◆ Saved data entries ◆
--------------------------------------------------

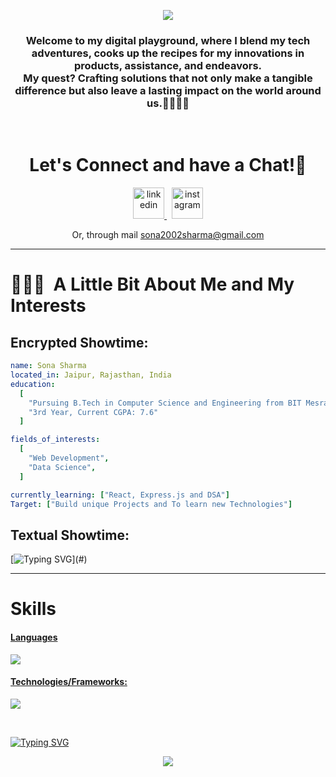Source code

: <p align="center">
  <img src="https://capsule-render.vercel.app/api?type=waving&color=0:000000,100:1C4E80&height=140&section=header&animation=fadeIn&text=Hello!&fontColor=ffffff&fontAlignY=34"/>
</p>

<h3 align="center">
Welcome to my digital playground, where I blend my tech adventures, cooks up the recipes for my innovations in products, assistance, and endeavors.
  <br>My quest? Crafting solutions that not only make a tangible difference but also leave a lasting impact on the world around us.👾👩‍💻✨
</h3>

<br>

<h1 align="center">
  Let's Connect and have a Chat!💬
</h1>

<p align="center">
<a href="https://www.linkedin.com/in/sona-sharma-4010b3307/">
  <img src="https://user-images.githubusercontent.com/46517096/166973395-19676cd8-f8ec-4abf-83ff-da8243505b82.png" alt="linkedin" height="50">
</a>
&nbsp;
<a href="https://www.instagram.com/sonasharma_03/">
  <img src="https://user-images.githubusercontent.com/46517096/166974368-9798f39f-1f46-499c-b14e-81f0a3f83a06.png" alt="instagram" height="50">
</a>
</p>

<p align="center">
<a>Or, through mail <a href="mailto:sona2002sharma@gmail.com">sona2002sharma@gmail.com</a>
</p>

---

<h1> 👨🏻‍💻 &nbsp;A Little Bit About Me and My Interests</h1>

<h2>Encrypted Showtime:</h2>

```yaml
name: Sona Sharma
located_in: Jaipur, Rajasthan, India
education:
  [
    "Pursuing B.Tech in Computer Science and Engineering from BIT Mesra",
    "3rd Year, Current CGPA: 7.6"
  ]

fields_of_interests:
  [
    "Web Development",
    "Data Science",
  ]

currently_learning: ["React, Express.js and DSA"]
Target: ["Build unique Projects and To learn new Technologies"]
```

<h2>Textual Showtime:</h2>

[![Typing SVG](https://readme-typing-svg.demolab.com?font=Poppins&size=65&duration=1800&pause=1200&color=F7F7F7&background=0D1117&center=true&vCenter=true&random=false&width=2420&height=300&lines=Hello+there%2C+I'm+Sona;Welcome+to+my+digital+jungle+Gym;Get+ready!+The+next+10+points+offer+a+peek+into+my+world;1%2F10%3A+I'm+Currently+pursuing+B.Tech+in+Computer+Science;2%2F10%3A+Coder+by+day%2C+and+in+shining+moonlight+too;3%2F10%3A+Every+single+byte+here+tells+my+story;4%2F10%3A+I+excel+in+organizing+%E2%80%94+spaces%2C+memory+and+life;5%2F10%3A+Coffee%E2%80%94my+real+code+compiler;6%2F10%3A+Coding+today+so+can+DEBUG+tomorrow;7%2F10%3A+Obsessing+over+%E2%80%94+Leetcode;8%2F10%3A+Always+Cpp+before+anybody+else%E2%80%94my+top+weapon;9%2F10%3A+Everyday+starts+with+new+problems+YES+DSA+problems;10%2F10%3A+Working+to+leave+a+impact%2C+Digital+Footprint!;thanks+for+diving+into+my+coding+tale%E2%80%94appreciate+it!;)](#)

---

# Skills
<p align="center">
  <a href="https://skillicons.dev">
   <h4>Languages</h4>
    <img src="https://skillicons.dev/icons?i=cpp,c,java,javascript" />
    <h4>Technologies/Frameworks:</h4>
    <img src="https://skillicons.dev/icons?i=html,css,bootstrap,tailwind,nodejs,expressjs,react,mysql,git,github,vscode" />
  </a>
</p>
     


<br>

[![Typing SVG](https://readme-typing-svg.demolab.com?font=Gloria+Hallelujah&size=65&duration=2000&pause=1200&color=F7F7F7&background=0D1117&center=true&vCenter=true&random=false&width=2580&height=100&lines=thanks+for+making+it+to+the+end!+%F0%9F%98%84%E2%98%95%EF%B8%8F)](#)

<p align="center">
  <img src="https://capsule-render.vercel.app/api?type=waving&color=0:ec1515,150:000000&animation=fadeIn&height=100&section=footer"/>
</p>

--------------------------------------------------

◆ ACTION ITEM ◆
Find "<h2>Encrypted Showtime:</h2>" in the entries above and copy that whole line exactly, then each line after it through the line that contains "<h2>Textual Showtime:</h2>".

◆ RESPONSE BOX ◆
<h2>Encrypted Showtime:</h2>

```yaml
name: Sona Sharma
located_in: Jaipur, Rajasthan, India
education:
  [
    "Pursuing B.Tech in Computer Science and Engineering from BIT Mesra",
    "3rd Year, Current CGPA: 7.6"
  ]

fields_of_interests:
  [
    "Web Development",
    "Data Science",
  ]

currently_learning: ["React, Express.js and DSA"]
Target: ["Build unique Projects and To learn new Technologies"]
```

<h2>Textual Showtime:</h2>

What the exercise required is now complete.